**DATA PROVIDED:**
=== Begin Enclosure ===

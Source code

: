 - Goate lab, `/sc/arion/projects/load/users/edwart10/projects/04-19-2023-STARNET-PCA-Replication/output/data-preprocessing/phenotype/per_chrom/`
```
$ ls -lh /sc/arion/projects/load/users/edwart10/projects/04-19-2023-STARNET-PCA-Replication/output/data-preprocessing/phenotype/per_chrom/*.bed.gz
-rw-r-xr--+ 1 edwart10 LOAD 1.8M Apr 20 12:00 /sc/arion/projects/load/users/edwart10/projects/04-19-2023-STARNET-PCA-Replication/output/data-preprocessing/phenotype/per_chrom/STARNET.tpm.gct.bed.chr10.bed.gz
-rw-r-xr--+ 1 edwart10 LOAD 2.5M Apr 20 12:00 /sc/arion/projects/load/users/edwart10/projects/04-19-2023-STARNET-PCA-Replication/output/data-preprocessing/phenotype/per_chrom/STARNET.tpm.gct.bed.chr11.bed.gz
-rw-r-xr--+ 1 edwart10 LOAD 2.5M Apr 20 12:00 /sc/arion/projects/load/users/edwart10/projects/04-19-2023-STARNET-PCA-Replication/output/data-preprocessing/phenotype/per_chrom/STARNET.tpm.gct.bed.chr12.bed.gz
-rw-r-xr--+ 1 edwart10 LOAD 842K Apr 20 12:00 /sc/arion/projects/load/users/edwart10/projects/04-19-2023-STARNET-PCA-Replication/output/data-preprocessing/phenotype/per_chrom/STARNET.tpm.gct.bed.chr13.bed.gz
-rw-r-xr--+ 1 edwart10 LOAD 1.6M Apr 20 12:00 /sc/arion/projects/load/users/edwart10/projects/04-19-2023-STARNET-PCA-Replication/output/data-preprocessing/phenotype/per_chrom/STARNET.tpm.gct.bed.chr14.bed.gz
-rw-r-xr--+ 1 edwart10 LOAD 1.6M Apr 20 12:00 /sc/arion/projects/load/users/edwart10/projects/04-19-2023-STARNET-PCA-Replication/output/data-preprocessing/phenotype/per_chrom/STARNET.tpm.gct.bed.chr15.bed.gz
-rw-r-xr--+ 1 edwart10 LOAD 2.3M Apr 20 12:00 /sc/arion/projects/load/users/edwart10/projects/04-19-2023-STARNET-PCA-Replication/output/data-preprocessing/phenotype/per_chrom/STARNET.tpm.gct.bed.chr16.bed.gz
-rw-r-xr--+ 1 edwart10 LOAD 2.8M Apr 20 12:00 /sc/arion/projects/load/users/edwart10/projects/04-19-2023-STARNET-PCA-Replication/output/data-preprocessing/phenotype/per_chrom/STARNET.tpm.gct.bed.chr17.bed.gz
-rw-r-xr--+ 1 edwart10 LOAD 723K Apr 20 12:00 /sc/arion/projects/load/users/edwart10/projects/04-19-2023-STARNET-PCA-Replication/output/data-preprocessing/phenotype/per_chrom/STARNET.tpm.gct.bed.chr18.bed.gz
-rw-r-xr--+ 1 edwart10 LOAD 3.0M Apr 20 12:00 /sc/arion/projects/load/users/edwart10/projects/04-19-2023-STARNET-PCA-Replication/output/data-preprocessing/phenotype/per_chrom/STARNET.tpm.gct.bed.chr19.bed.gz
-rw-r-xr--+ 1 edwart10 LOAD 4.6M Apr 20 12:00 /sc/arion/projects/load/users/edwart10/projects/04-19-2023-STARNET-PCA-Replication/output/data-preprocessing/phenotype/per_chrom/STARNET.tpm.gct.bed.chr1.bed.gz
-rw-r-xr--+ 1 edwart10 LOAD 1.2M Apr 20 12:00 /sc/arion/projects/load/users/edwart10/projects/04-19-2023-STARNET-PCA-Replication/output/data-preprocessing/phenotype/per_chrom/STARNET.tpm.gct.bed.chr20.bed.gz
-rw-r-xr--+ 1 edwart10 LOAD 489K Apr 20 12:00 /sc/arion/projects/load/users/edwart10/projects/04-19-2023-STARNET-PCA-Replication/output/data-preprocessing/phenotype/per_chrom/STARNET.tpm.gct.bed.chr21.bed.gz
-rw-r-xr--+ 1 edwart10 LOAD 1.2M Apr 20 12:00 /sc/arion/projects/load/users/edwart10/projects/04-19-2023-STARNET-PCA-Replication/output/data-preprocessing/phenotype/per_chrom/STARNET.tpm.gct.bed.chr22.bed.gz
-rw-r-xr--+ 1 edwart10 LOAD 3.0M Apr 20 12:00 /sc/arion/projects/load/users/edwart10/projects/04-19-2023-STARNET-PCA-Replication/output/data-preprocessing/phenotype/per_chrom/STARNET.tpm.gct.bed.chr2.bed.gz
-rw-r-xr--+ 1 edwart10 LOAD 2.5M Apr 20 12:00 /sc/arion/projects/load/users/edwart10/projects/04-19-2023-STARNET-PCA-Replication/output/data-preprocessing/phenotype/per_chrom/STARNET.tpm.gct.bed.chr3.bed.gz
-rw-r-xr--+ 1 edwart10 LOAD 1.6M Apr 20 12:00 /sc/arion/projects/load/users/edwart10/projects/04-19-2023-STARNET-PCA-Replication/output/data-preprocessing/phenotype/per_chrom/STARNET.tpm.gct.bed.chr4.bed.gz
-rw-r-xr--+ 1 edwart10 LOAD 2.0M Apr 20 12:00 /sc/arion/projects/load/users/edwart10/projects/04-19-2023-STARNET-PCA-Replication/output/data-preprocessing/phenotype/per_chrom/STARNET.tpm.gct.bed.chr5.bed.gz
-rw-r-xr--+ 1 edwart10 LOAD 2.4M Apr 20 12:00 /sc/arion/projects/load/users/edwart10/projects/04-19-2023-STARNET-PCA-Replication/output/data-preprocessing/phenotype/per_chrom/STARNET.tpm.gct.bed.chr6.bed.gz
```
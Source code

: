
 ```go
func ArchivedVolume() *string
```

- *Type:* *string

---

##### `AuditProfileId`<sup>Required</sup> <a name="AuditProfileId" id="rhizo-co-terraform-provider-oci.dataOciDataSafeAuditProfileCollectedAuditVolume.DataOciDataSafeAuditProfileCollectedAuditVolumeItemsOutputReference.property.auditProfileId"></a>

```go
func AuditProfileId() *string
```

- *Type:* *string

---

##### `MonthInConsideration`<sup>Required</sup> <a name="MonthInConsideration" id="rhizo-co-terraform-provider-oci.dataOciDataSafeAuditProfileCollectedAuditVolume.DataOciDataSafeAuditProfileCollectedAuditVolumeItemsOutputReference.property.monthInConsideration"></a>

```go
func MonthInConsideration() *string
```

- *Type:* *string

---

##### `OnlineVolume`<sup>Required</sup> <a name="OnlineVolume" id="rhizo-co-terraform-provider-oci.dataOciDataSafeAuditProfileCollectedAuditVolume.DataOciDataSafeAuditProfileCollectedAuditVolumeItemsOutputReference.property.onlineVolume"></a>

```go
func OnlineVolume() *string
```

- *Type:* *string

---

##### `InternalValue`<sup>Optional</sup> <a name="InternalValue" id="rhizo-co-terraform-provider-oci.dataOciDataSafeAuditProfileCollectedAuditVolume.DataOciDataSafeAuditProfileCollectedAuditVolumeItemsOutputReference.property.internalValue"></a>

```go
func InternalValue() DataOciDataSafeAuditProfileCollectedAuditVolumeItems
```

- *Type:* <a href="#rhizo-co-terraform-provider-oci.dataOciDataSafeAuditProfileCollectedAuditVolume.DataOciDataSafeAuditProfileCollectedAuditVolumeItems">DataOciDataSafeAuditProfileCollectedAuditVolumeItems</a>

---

=== End Enclosure ===

**PROBLEM DETAILS:**
On how many lines of the listing does the string "name" appear? Only the number should be given.

**YOUR SOLUTION:**
4